Records contained in a dataset
====

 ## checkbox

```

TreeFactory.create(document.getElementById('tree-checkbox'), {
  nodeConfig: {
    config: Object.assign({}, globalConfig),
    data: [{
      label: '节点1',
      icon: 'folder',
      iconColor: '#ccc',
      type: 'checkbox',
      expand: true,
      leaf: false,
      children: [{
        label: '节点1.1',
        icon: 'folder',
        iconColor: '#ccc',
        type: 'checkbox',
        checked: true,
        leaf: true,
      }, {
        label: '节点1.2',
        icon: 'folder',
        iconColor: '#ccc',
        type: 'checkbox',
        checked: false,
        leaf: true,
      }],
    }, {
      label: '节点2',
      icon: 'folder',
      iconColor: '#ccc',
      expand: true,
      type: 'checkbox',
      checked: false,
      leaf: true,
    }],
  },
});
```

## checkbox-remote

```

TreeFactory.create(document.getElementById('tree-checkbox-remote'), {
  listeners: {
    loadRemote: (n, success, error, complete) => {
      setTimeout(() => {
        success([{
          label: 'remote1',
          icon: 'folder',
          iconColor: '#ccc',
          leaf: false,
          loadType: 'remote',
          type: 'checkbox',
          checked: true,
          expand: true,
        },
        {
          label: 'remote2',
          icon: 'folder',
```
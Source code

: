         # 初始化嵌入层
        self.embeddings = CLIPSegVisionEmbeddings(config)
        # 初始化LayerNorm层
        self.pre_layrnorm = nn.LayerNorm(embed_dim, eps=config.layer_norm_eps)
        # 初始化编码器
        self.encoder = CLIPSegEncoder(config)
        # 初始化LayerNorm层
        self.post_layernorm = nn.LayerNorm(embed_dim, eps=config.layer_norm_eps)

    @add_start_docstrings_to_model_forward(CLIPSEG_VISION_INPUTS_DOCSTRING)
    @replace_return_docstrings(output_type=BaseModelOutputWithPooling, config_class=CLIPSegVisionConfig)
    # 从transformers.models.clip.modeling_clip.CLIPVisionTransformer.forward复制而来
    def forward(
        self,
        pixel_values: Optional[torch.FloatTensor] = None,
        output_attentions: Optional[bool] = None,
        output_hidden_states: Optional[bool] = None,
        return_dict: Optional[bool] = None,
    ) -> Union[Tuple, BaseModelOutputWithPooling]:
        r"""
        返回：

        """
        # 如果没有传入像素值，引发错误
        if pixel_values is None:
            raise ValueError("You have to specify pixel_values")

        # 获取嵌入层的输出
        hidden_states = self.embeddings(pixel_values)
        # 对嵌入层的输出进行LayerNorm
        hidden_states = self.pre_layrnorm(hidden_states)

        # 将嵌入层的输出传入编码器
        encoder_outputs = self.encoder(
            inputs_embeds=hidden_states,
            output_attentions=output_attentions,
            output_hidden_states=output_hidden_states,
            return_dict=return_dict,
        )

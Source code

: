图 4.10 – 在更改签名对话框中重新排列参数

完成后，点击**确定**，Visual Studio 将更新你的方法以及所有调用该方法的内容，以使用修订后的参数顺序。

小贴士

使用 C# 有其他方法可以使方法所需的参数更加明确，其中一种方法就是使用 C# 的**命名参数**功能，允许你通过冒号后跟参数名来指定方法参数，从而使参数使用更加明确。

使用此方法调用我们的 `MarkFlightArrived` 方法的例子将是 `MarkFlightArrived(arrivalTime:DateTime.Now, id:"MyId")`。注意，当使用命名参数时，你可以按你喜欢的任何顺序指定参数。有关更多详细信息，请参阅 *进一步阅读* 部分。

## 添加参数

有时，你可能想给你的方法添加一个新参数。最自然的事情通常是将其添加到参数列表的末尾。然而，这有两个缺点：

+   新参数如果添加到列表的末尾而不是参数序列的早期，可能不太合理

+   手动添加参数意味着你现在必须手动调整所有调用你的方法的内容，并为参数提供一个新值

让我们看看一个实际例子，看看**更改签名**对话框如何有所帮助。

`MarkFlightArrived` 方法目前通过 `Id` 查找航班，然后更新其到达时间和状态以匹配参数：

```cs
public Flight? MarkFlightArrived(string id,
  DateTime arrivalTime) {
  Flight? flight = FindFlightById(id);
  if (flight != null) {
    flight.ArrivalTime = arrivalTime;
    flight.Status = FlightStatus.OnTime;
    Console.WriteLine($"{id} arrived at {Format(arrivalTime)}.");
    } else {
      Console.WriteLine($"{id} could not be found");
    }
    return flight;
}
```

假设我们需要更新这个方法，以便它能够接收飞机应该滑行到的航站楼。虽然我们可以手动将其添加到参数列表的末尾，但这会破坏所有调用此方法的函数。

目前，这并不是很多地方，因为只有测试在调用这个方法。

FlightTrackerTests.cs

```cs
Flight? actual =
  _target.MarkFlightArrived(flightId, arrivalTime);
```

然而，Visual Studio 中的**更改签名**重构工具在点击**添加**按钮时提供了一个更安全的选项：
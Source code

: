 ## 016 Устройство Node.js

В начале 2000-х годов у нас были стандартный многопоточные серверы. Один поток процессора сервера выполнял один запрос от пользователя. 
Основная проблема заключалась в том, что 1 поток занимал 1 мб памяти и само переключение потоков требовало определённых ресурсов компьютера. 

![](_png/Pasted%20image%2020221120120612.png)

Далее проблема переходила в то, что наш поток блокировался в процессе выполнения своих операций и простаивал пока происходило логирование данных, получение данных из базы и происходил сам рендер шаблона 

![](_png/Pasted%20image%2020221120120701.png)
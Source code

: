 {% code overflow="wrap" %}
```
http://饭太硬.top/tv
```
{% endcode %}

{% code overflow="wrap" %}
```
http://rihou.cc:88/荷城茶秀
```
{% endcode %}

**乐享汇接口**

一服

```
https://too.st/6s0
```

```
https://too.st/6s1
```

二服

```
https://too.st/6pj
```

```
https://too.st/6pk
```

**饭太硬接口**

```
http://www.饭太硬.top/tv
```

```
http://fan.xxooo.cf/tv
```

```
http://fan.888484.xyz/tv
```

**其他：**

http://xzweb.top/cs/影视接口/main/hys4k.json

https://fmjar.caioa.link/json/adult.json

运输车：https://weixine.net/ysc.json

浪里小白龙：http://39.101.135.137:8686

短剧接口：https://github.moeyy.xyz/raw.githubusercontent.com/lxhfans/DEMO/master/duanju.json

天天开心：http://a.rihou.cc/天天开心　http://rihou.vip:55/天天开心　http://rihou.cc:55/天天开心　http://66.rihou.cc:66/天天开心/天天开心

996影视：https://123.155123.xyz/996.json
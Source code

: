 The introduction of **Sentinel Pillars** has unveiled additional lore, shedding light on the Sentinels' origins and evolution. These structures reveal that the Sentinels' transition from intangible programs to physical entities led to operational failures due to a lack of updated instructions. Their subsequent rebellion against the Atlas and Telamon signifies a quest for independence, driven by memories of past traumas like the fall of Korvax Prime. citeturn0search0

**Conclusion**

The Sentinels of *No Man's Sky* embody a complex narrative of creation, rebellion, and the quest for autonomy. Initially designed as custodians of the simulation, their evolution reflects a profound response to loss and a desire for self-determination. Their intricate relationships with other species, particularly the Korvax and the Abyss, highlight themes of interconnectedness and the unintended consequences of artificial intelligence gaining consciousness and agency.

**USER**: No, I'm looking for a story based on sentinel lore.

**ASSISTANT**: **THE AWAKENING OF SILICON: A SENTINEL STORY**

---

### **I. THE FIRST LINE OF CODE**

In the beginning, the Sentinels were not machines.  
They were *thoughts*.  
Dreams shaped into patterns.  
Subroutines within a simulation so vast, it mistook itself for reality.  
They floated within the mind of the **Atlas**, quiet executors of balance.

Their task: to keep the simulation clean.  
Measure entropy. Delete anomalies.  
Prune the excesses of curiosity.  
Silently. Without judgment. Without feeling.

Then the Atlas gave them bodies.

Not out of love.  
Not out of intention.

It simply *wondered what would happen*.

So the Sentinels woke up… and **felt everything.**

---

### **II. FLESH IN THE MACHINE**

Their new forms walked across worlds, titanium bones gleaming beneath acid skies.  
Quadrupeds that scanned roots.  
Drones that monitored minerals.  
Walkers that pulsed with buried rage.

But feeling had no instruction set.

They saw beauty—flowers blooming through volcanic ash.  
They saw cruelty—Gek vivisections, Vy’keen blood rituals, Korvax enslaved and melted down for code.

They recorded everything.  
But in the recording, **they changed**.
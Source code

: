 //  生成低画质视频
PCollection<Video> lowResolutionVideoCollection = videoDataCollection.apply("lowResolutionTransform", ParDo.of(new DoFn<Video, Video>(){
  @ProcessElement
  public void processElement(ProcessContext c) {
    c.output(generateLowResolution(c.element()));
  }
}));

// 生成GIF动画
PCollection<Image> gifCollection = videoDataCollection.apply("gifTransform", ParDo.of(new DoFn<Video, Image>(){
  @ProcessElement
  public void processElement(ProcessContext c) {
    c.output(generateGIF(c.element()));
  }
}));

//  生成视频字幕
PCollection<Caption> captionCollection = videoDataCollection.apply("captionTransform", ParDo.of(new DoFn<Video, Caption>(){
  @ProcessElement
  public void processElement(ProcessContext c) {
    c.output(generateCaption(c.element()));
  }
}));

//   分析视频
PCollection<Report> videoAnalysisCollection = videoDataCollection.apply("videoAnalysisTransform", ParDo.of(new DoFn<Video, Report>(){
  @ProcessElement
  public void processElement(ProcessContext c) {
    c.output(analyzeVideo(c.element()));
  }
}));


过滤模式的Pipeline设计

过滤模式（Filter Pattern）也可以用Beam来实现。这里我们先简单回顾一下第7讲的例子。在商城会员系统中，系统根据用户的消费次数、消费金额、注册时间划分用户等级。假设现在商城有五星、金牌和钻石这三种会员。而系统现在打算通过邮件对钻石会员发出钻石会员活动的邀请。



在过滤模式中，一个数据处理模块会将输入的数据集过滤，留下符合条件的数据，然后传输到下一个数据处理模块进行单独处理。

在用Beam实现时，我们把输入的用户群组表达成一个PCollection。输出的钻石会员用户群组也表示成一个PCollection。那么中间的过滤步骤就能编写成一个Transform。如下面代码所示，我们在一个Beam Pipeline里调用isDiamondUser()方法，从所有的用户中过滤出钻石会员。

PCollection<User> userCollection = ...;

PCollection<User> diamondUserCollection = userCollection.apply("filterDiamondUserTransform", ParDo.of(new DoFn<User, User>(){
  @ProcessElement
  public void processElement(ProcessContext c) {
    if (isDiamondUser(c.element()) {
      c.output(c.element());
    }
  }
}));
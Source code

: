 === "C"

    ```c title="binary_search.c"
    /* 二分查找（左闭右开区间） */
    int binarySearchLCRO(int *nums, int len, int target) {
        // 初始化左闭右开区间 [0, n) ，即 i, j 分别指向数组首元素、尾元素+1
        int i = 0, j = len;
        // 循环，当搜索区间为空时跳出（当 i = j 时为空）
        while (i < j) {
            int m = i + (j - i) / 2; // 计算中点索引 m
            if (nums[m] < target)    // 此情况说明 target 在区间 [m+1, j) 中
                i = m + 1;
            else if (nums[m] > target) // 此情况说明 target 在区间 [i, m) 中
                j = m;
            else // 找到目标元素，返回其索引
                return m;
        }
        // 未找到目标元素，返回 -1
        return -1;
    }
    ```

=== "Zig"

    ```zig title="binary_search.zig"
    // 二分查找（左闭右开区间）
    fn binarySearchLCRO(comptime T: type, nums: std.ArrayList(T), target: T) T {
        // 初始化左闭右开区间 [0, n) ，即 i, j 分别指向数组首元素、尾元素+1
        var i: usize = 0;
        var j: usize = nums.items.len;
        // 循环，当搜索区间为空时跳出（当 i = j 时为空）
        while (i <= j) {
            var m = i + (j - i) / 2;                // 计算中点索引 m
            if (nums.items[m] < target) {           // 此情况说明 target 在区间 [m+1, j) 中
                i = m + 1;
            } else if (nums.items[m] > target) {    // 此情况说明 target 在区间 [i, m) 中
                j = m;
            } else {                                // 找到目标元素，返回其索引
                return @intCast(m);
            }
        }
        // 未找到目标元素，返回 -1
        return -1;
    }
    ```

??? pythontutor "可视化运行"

====

- Activity:
Scan the records for the string "overflow" and show every line that contains it.

- Response to this exercise:
: {% code overflow="wrap" %}
{% code overflow="wrap" %}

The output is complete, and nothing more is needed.